9 Love must be sincere. Hate what is evil; cling to what is good. 10 Be devoted to one another in love. Honor one another above yourselves. 11 Never be lacking in zeal, but keep your spiritual fervor, serving the Lord. 12 Be joyful in hope, patient in affliction, faithful in prayer. 13 Share with the Lord’s people who are in need. Practice hospitality. 

This portion of Romans 12 is called 'Love in Action'.  Isn't that the heart behind missions?

Sunday afternoon we went to 2 of 3 orphanages run by a pastor we were working with.  This was a highlight of the trip for me...





The pastor told us that it costs about one US dollar per child to feed them a meal.  So they could eat three meals a day if they had $3 per kid per day...which they don't always have.  I of course thought of myself and my daily sonic drink runs...talk about perspective.  I didn't go to Haiti to feel bad about what I have, and I don't.  But I'm humbled to realize that even when I feel like I'm 'struggling to get by', I have no idea what it means to go without.

My life was changed but maybe not in the ways you think.  I didn't leave the week feeling sorry for people who don't live like we do here, in America.  My heart did break a few times, especially at the orphanage but not for the 'things' these kids don't have (the list of which is long) but for the lack of love they experience.  These children were beautiful and they couldn't get enough hugs and attention from us.  We literally walked the orphanages with a kid on each hip and there were more waiting their turn.
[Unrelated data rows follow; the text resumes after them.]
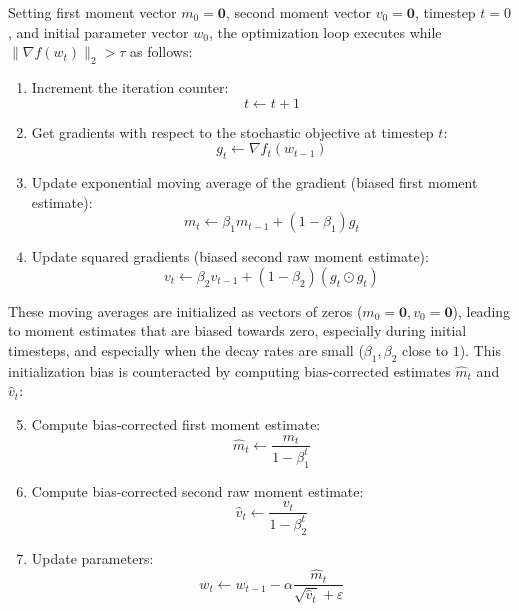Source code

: \documentclass[11pt,a4paper]{article}
\begin{document}
\noindent Setting first moment vector $m_0 = \mathbf{0}$, second moment vector $v_0 = \mathbf{0}$, timestep $t = 0$, and initial parameter vector $w_0$, the optimization loop executes while $\|\nabla f(w_t)\|_2 > \tau$ as follows:

\begin{enumerate}
    \item Increment the iteration counter:
    \begin{equation}
        t \leftarrow t + 1
    \end{equation}
    \item Get gradients with respect to the stochastic objective at timestep $t$:
    \begin{equation}
        g_t \leftarrow \nabla f_t(w_{t-1}) \label{eq:grad}
    \end{equation}
    \item Update exponential moving average of the gradient (biased first moment estimate):
    \begin{equation}
        m_t \leftarrow \beta_1 m_{t-1} + (1 - \beta_1) g_t \label{eq:m_update}
    \end{equation}
    \item Update squared gradients (biased second raw moment estimate):
    \begin{equation}
        v_t \leftarrow \beta_2 v_{t-1} + (1 - \beta_2) (g_t \odot g_t) \label{eq:v_update}
    \end{equation}
\end{enumerate}

\noindent These moving averages are initialized as vectors of zeros ($m_0 = \mathbf{0}, v_0 = \mathbf{0}$), leading to moment estimates that are biased towards zero, especially during initial timesteps, and especially when the decay rates are small ($\beta_1, \beta_2$ close to $1$). This initialization bias is counteracted by computing bias-corrected estimates $\hat{m}_t$ and $\hat{v}_t$:

\begin{enumerate}
    \setcounter{enumi}{4}
    \item Compute bias-corrected first moment estimate:
    \begin{equation}
        \hat{m}_t \leftarrow \frac{m_t}{1 - \beta_1^t} \label{eq:m_hat}
    \end{equation}
    \item Compute bias-corrected second raw moment estimate:
    \begin{equation}
        \hat{v}_t \leftarrow \frac{v_t}{1 - \beta_2^t} \label{eq:v_hat}
    \end{equation}
    \item Update parameters:
    \begin{equation}
        w_t \leftarrow w_{t-1} - \alpha \frac{\hat{m}_t}{\sqrt{\hat{v}_t} + \varepsilon} \label{eq:w_update}
    \end{equation}
\end{enumerate}
\end{document}

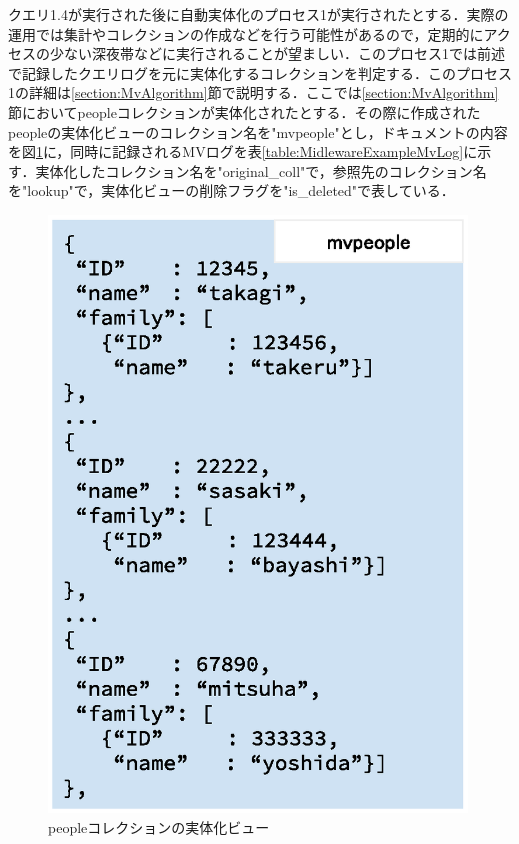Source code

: \documentclass[a4paper,11pt]{ujreport}
\begin{document}
クエリ1.4が実行された後に自動実体化のプロセス1が実行されたとする．実際の運用では集計やコレクションの作成などを行う可能性があるので，定期的にアクセスの少ない深夜帯などに実行されることが望ましい．このプロセス1では前述で記録したクエリログを元に実体化するコレクションを判定する．このプロセス1の詳細は\ref{section:MvAlgorithm}節で説明する．ここでは\ref{section:MvAlgorithm}節においてpeopleコレクションが実体化されたとする．その際に作成されたpeopleの実体化ビューのコレクション名を"mvpeople"とし，ドキュメントの内容を図\ref{figure:MidlewareExampleMV}に，同時に記録されるMVログを表\ref{table:MidlewareExampleMvLog}に示す．実体化したコレクション名を"original\_coll"で，参照先のコレクション名を"lookup"で，実体化ビューの削除フラグを"is\_deleted"で表している．

\begin{figure}[htbp]
	\begin{center}
		\includegraphics[width=30em, trim=0 0 0 0]{src/MidlewareExampleMV.eps} %
	\end{center}
	\caption{peopleコレクションの実体化ビュー}
	\label{figure:MidlewareExampleMV}
\end{figure}
\end{document}
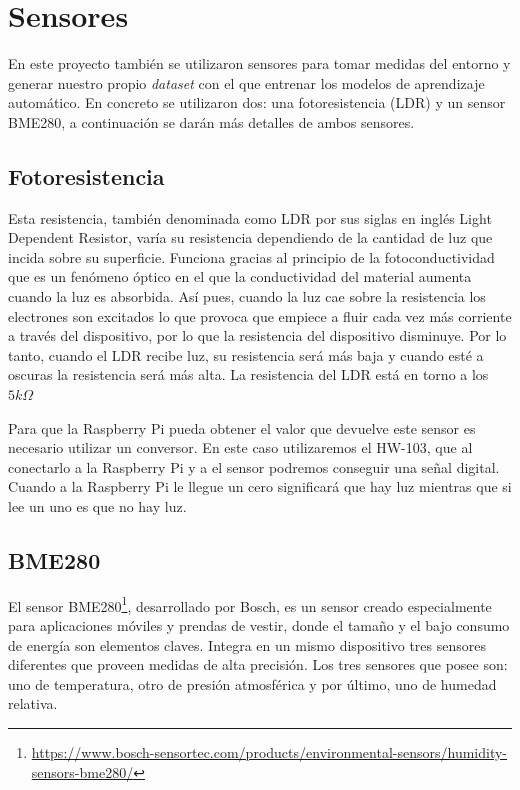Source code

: \documentclass[a4paper, 12pt]{book}
\begin{document}
\section{Sensores}
\label{sec:sensores}

En este proyecto también se utilizaron sensores para tomar medidas del entorno y generar nuestro propio \textit{dataset} con el que entrenar los modelos de aprendizaje automático. En concreto se utilizaron dos: una fotoresistencia (LDR) y un sensor BME280, a continuación se darán más detalles de ambos sensores.

\subsection{Fotoresistencia}
\label{subsec:fotoresistencia}

Esta resistencia, también denominada como LDR por sus siglas en inglés Light Dependent Resistor, varía su resistencia dependiendo de la cantidad de luz que incida sobre su superficie. Funciona gracias al principio de la fotoconductividad que es un fenómeno óptico en el que la conductividad del material aumenta cuando la luz es absorbida. Así pues, cuando la luz cae sobre la resistencia los electrones son excitados lo que provoca que empiece a fluir cada vez más corriente a través del dispositivo, por lo que la resistencia del dispositivo disminuye. Por lo tanto, cuando el LDR recibe luz, su resistencia será más baja y cuando esté a oscuras la resistencia será más alta. La resistencia del LDR está en torno a los $5 k\Omega$

Para que la Raspberry Pi pueda obtener el valor que devuelve este sensor es necesario utilizar un conversor. En este caso utilizaremos el HW-103, que al conectarlo a la Raspberry Pi y a el sensor podremos conseguir una señal digital. Cuando a la Raspberry Pi le llegue un cero significará que hay luz mientras que si lee un uno es que no hay luz.

\subsection{BME280}
\label{subsec:bme280}

El sensor BME280\footnote{\url{https://www.bosch-sensortec.com/products/environmental-sensors/humidity-sensors-bme280/}}, desarrollado por Bosch, es un sensor creado especialmente para aplicaciones móviles y prendas de vestir, donde el tamaño y el bajo consumo de energía son elementos claves. Integra en un mismo dispositivo tres sensores diferentes que proveen medidas de alta precisión. Los tres sensores que posee son: uno de temperatura, otro de presión atmosférica y por último, uno de humedad relativa. 
\end{document}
I've confessed a time or two that I'm not a 'kid person' but I would have brought a dozen back with me if I could have. Most of these children will not be adopted.  They will live together in these orphanaged until 18-20 when the church people will try to set them up as best they can for success in Haitian society.

It was above all a humbling experience.  It's easy to forget how blessed we are amongst our day to day problems but we have so much to be grateful for.  I'm thankful that my niece doesn't have to miss a meal.  That she's never without arms ready to hold her.  She won't have to sleep in a bed without sheets.  She will never be raised amongst 62 other children by one person.
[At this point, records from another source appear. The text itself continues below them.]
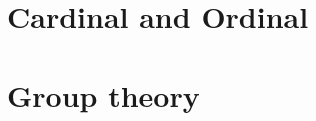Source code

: \documentclass[11pt]{amsart}
\begin{document}
\section{Cardinal and Ordinal}




























\newpage
\section{Group theory}
\end{document}
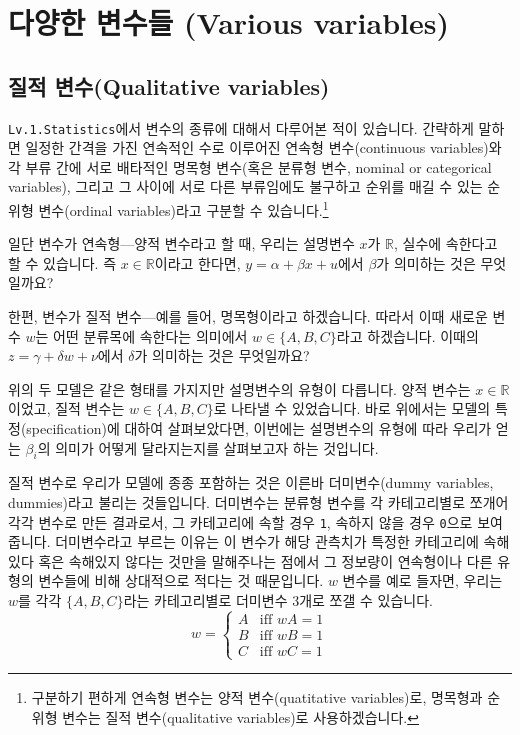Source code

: \documentclass[
]{book}
\begin{document}
\hypertarget{uxb2e4uxc591uxd55c-uxbcc0uxc218uxb4e4-various-variables}{%
\section{다양한 변수들 (Various variables)}\label{uxb2e4uxc591uxd55c-uxbcc0uxc218uxb4e4-various-variables}}

\hypertarget{uxc9c8uxc801-uxbcc0uxc218qualitative-variables}{%
\subsection{질적 변수(Qualitative variables)}\label{uxc9c8uxc801-uxbcc0uxc218qualitative-variables}}

\texttt{Lv.1.Statistics}에서 변수의 종류에 대해서 다루어본 적이 있습니다. 간략하게 말하면 일정한 간격을 가진 연속적인 수로 이루어진 연속형 변수(continuous variables)와 각 부류 간에 서로 배타적인 명목형 변수(혹은 분류형 변수, nominal or categorical variables), 그리고 그 사이에 서로 다른 부류임에도 불구하고 순위를 매길 수 있는 순위형 변수(ordinal variables)라고 구분할 수 있습니다.\footnote{구분하기 편하게 연속형 변수는 양적 변수(quatitative variables)로, 명목형과 순위형 변수는 질적 변수(qualitative variables)로 사용하겠습니다.}

일단 변수가 연속형---양적 변수라고 할 때, 우리는 설명변수 \(x\)가 \(\mathbb{R}\), 실수에 속한다고 할 수 있습니다. 즉 \(x\in\mathbb{R}\)이라고 한다면, \(y = \alpha + \beta x + u\)에서 \(\beta\)가 의미하는 것은 무엇일까요?

한편, 변수가 질적 변수---예를 들어, 명목형이라고 하겠습니다. 따라서 이때 새로운 변수 \(w\)는 어떤 분류목에 속한다는 의미에서 \(w\in\{A, B, C\}\)라고 하겠습니다. 이때의 \(z = \gamma + \delta w + \nu\)에서 \(\delta\)가 의미하는 것은 무엇일까요?

위의 두 모델은 같은 형태를 가지지만 설명변수의 유형이 다릅니다. 양적 변수는 \(x \in \mathbb{R}\)이었고, 질적 변수는 \(w \in \{A,B,C\}\)로 나타낼 수 있었습니다. 바로 위에서는 모델의 특정(specification)에 대하여 살펴보았다면, 이번에는 설명변수의 유형에 따라 우리가 얻는 \(\beta_i\)의 의미가 어떻게 달라지는지를 살펴보고자 하는 것입니다.

질적 변수로 우리가 모델에 종종 포함하는 것은 이른바 더미변수(dummy variables, dummies)라고 불리는 것들입니다. 더미변수는 분류형 변수를 각 카테고리별로 쪼개어 각각 변수로 만든 결과로서, 그 카테고리에 속할 경우 \texttt{1}, 속하지 않을 경우 \texttt{0}으로 보여줍니다. 더미변수라고 부르는 이유는 이 변수가 해당 관측치가 특정한 카테고리에 속해있다 혹은 속해있지 않다는 것만을 말해주나는 점에서 그 정보량이 연속형이나 다른 유형의 변수들에 비해 상대적으로 적다는 것 때문입니다. \(w\) 변수를 예로 들자면, 우리는 \(w\)를 각각 \(\{A,B,C\}\)라는 카테고리별로 더미변수 3개로 쪼갤 수 있습니다.
\begin{equation*}
  w =
    \begin{cases}
      A & \text{iff } wA = 1\\
      B & \text{iff } wB = 1\\
      C & \text{iff } wC = 1
    \end{cases}       
\end{equation*}
\end{document}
This trip renewed my love for adoption.  I've shared many a times that adoption is close to my heart as my own Dad was adopted at birth.  I believe that we as believers are called to take care of the orphans.  This brought that point home to me like never before.  I hope one day I will be able to take in a few orphans myself.  It's the ultimate visual of God adopting us, isn't it?

Monday started are work week and I can't wait to tell/show you what THAT was like ( I think you'll all be fascinated by my role)... you can anxiously await that later this week.

Love,
B

6 comments:

Established: 2008 said...

I love the book of Romans. It is always such a great wake up call. It sounds like your trip was amazing!

Kenj said...

Even though I didn't go, I feel like I am learning through you. It is such a wonderful feeling. I would love to take a mission trip.

Darby Hawley said...

I am loving your recaps so far!

Ashley said...

My goodness Becca, I have tears from reading these recaps! I am so proud of you for taking this trip and a little bit jealous that I didn't get to go too :)

Amber said...

I am SO proud of you. I'm sure you're an amazing public speaker anyway, so no need to be nervous ;) And how cute are those little Haitian babies with you?! LOVE!

Unknown said...

I have written down these verses - both great! I'm proud of you for giving your testimony!

A few weeks ago, our church sent a team to Haiti. When they returned, I knew that I would go on the next trip. I hope and pray that Michael and I are able to go together.

Our church has been several times and they are actually working on an orphanage. I'd probably want to come home with a few, too!

Another great recap - I'm loving this!